Desde a grave crise que abateu a indústria fonográfica, no início deste século, edições de discos de jazz tornaram-se mais raras, no Brasil. Essa conjuntura só aumenta a surpresa pelo lançamento de um pacote de 10 álbuns do selos Atlantic e Reprise, com jazzistas do primeiro time.
Quase todos esses títulos são inéditos no mercado brasileiro, tanto no formato CD, como em vinil. Embalados em atraentes capas de papel (só faltaram encartes com reproduções dos diminutos textos das contracapas, para que o leitor não precise recorrer a uma lupa), os 10 discos exibem diversos estilos do jazz moderno, em gravações realizadas entre as décadas de 1950 e 1970.

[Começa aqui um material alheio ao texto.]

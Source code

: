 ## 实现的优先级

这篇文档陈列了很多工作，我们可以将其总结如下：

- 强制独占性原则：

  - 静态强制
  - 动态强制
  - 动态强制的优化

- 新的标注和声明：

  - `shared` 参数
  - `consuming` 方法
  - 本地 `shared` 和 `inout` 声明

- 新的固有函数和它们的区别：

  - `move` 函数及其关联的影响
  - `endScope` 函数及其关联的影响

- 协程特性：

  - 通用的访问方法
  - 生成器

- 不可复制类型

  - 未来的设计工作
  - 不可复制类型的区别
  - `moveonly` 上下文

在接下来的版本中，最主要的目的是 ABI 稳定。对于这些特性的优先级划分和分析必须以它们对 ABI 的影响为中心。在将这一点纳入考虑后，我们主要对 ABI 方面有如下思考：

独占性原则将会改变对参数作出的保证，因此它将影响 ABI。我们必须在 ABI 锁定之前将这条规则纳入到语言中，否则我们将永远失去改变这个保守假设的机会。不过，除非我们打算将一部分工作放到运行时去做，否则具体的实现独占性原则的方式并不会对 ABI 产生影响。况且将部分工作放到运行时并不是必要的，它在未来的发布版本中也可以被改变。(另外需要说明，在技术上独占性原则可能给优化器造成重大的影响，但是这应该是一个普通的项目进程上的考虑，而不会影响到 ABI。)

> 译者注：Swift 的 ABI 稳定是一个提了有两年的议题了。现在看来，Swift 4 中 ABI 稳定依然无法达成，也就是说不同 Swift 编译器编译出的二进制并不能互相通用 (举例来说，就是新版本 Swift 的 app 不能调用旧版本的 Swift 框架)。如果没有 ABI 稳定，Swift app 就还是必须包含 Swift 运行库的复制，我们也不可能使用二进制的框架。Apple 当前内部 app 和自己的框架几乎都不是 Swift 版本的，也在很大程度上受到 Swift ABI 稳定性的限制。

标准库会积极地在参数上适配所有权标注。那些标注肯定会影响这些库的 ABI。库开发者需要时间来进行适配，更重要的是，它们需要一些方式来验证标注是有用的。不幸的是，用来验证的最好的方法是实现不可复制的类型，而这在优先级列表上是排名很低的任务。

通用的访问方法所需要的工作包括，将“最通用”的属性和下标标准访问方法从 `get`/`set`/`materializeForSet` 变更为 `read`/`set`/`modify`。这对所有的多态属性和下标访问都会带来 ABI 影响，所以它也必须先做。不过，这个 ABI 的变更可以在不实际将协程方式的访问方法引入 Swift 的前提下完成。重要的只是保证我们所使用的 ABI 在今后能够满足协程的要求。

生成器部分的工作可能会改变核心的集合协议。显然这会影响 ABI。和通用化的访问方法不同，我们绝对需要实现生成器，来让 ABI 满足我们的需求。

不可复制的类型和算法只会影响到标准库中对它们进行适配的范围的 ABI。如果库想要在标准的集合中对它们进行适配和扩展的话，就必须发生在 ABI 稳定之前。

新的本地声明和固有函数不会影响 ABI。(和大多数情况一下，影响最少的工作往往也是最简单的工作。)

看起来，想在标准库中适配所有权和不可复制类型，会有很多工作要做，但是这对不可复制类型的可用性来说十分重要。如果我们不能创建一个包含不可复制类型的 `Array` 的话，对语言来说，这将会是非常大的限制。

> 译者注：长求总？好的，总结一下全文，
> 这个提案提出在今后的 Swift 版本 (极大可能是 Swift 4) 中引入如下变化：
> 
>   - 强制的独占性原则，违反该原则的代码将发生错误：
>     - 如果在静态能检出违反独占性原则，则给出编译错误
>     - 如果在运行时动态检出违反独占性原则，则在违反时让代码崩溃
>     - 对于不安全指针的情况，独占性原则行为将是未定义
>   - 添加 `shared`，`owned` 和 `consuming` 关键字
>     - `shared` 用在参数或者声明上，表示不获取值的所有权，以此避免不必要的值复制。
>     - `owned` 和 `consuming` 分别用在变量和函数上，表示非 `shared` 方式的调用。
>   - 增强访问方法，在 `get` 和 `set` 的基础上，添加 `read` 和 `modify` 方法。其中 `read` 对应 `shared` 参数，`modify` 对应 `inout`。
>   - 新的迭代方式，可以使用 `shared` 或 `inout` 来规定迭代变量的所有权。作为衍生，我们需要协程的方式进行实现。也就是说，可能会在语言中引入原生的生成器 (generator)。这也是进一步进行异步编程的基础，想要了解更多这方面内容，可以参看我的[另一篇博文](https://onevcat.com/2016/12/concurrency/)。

“The Clown” (1957), de Charles Mingus, é o álbum mais antigo do pacote, mas “Haitian Fight Song”, sanguínea composição desse contrabaixista, soa como se fosse gravada ontem. Já na faixa-título, o irônico Mingus provoca seus colegas: com o auxílio de um narrador, compara-os a um palhaço que tenta agradar as plateias, sem sucesso.

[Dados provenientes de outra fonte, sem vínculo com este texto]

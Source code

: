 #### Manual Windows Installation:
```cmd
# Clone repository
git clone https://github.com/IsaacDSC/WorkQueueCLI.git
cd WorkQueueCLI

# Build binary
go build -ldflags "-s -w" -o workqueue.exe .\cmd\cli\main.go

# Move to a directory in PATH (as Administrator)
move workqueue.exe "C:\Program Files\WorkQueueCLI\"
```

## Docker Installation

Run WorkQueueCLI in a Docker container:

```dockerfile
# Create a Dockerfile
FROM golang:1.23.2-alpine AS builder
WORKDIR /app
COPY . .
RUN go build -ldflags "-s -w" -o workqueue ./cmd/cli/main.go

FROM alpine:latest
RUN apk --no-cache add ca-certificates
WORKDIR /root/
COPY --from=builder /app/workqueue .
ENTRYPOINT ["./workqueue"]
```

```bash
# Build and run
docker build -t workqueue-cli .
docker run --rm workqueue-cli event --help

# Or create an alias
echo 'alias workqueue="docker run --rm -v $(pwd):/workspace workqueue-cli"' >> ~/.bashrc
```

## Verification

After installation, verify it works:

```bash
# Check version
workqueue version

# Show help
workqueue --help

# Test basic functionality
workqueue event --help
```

Em “The Avant-Garde”, gravado em 1960, mas lançado só seis anos mais tarde, o saxofonista John Coltrane e o trompetista Don Cherry expressam admiração pela música livre do vanguardista Ornette Coleman. Com Charlie Haden (baixo) e Ed Blackwell (bateria), também integrantes do grupo de Coleman, tocam composições deste pioneiro do “free jazz”.
Os pianistas Keith Jarrett, Gil Evans e Joe Zawinul têm algo em comum, nos seus currículos, que muitos invejariam: foram parceiros do inventivo Miles Davis. No álbum “Svengali” (1973), à frente de sua orquestra compacta e eletrificada, Evans relê o elegante arranjo do clássico “Summertime”, que gravou com Miles, em 1958. Ao ouvir “Blues in Orbit”, fica fácil entender porque Evans é considerado um dos maiores arranjadores do jazz.

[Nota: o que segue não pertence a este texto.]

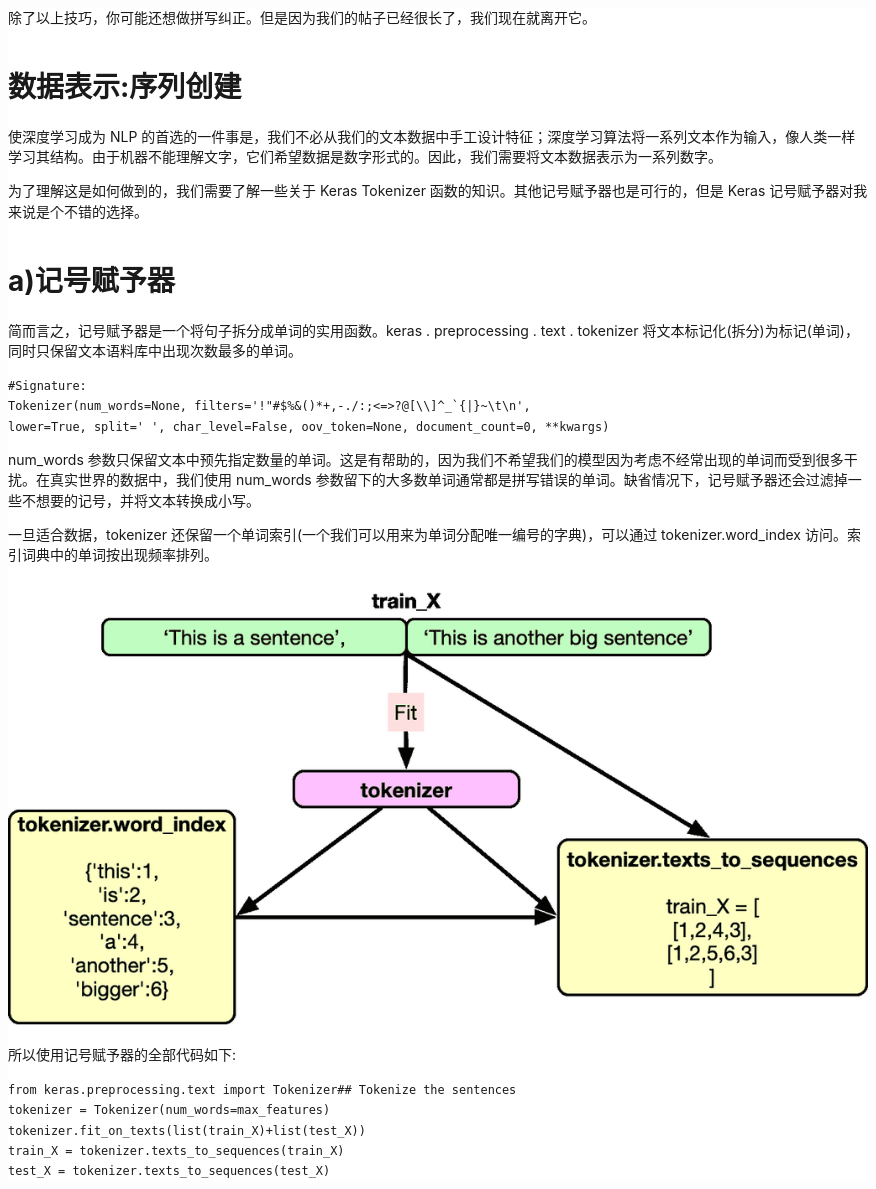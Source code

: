 除了以上技巧，你可能还想做拼写纠正。但是因为我们的帖子已经很长了，我们现在就离开它。

# 数据表示:序列创建

使深度学习成为 NLP 的首选的一件事是，我们不必从我们的文本数据中手工设计特征；深度学习算法将一系列文本作为输入，像人类一样学习其结构。由于机器不能理解文字，它们希望数据是数字形式的。因此，我们需要将文本数据表示为一系列数字。

为了理解这是如何做到的，我们需要了解一些关于 Keras Tokenizer 函数的知识。其他记号赋予器也是可行的，但是 Keras 记号赋予器对我来说是个不错的选择。

# a)记号赋予器

简而言之，记号赋予器是一个将句子拆分成单词的实用函数。keras . preprocessing . text . tokenizer 将文本标记化(拆分)为标记(单词)，同时只保留文本语料库中出现次数最多的单词。

```
#Signature:
Tokenizer(num_words=None, filters='!"#$%&()*+,-./:;<=>?@[\\]^_`{|}~\t\n',
lower=True, split=' ', char_level=False, oov_token=None, document_count=0, **kwargs)
```

num_words 参数只保留文本中预先指定数量的单词。这是有帮助的，因为我们不希望我们的模型因为考虑不经常出现的单词而受到很多干扰。在真实世界的数据中，我们使用 num_words 参数留下的大多数单词通常都是拼写错误的单词。缺省情况下，记号赋予器还会过滤掉一些不想要的记号，并将文本转换成小写。

一旦适合数据，tokenizer 还保留一个单词索引(一个我们可以用来为单词分配唯一编号的字典)，可以通过 tokenizer.word_index 访问。索引词典中的单词按出现频率排列。

![](img/61d38d1656d5507272ed280f3f87a80d.png)

所以使用记号赋予器的全部代码如下:

```
from keras.preprocessing.text import Tokenizer## Tokenize the sentences
tokenizer = Tokenizer(num_words=max_features)
tokenizer.fit_on_texts(list(train_X)+list(test_X))
train_X = tokenizer.texts_to_sequences(train_X)
test_X = tokenizer.texts_to_sequences(test_X)
```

Joe Zawinul também relembra sua parceria com Miles, na etérea “In a Silent Way”, em meio a outras composições próprias. Há quem aponte o álbum “Zawinul” (1971) como registro de nascimento da influente banda de jazz-rock Weather Report, da qual o pianista foi co-fundador, com o saxofonista Wayne Shorter e o percussionista Airto Moreira.
No álbum “El Juicio” (1975), Keith Jarrett exercita seu ecletismo, à frente do excelente quarteto com Paul Motian (bateria), Charlie Haden (baixo) e Dewey Redman (sax tenor). Diverte-se com o percussivo tema “Gipsy Moth”, reverencia a tradição do ragtime, em “Pardon my Rags”, e mergulha no jazz de vanguarda, em “Piece for Ornette”.
Lançado em 1963, “Afro-Bossa” traz 11 temas de Duke Ellington e de seu parceiro Billy Strayhorn, inspirados pelas turnês da orquestra por vários continentes. A faixa-título não tem nada a ver com bossa nova, mas “Purple Gazelle” e “Absinthe” são pequenas joias musicais.
Já sem seu popular quarteto dos anos 1950 e 60, o pianista Dave Brubeck surge, em “All The Things You Are” (1973), com uma formação inusitada que destaca dois saxofonistas: o moderno Lee Konitz e o vanguardista Anthony Braxton. E no repertório, nada de temas próprios – só “standards”.
O pacote inclui ainda três vocalistas. Em “Round Midnight” (1962), o vozeirão expressivo de Betty Carter brilha, em arranjos orquestrais de Oliver Nelson e Claus Ogerman. Trombonista de primeira linha, Frank Rosolino se mostra bem à vontade, ao cantar standards, em “Turn Me Loose!” (1962). Finalmente, em “Portrait of Carmen” (1968), Carmen McRae encara um repertório orientado para o pop, que não faz jus à sua bagagem jazzística. Várias dessas canções medíocres já viraram pó, mas Carmen será lembrada para sempre.
(Resenha publicada originalmente no "Guia Folha - Livros, Discos e Filmes", publicada em 29/03/2014)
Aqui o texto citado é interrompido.